The ongoing effort to bring Google Search to the OI sites has made some progress recently. While it turns out that we can’t register sub-domains of ucsd.edu for Google Public Service Search, we can tap in to UCSD’s Google Search Appliance. There are two ways we can do this:

1) We could create a custom front end, called a ‘client’, that would get registered with the search appliance. We could then create forms that queried the search appliance and requested that the results be displayed in a specific client. Hidden fields in the form could restrict the searches to one or more sub-domains.

2) We could use a PHP script as a proxy to send queries to the search appliance, again restricting searching to one or more sub-domains. The script would then get the results back as XML, parse them, and redisplay them in any format we choose.

So far, I’m not even sure if the first option is offered by UCSD - and even if it is, the second option seems to offer more autonomy and flexibility. So, I’ve started work on a PHP script that implements option two. Using the PHP XML parser functions and the Google search protocol, it’s been relatively painless to get a simple search interface up and running. My first experiment has been a simple test search page on the CCE site (I’m still working on the script, and I make no assurances that this page will be working when you click the link).

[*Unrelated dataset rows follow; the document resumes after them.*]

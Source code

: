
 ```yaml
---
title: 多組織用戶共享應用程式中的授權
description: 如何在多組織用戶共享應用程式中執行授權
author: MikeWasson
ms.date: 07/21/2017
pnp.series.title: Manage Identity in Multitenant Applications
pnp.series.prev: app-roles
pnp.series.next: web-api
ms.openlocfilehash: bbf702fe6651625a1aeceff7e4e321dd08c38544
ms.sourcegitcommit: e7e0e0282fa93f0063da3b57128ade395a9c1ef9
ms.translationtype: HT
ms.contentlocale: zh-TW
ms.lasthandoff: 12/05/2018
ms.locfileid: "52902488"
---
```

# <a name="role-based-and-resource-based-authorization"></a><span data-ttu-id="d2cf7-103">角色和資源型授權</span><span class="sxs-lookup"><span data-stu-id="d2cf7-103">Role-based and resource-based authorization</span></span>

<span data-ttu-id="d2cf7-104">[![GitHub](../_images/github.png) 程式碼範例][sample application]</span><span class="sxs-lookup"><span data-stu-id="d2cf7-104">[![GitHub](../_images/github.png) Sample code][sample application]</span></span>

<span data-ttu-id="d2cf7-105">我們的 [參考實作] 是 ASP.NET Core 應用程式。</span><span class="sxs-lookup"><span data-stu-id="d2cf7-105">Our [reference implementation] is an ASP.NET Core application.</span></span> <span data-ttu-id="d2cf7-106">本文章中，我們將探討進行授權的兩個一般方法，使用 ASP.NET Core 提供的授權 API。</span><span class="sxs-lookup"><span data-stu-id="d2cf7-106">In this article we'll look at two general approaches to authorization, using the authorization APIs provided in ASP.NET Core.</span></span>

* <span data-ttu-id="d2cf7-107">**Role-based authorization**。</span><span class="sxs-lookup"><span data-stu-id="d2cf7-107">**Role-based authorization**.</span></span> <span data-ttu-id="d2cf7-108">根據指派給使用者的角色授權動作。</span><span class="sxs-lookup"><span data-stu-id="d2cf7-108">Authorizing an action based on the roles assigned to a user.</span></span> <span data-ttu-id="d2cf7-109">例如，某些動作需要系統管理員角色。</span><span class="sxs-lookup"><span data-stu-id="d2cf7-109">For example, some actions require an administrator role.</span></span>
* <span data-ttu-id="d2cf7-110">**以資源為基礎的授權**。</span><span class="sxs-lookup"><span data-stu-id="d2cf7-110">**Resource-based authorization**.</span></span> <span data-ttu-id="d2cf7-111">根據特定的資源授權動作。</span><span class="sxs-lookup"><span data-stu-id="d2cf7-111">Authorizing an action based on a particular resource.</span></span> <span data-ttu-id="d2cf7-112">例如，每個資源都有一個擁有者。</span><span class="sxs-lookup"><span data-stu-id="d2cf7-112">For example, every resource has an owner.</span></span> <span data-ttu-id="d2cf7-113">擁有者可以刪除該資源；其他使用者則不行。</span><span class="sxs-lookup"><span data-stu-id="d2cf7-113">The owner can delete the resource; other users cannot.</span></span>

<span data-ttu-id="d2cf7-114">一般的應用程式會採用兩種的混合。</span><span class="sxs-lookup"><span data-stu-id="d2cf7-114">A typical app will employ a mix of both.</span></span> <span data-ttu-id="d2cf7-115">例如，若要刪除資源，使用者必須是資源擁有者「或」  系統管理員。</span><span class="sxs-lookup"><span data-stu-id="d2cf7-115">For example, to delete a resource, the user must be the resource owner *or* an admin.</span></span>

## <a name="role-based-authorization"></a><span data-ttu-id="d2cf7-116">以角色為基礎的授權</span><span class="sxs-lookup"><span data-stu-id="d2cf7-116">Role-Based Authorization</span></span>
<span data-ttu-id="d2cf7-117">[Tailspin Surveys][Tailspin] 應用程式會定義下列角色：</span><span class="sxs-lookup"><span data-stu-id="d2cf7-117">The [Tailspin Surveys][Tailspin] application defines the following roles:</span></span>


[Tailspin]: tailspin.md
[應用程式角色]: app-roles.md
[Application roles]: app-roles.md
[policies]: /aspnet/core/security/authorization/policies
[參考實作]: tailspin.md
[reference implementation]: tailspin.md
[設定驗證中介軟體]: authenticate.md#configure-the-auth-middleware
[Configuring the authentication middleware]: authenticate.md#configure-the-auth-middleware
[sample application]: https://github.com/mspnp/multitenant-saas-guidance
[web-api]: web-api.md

So what comes next? The search interface needs more polishing, especially if we want to implement feature similar to Google’s advanced search page. Also, now that we’re implementing searches, some issues have come to the forefront. For example, we need to consider page titles - right now, most of the pages on a given site have the same title, which makes search results less informative (thanks, Shaun, for pointing this out). Our current design templates weren’t created with a search bar in mind, so we’ll need to work this element in somehow. We might also want to start adding keyword metadata to our pages for more meaningful search results. I’m sure there are other issues to be addressed as well - any thoughts?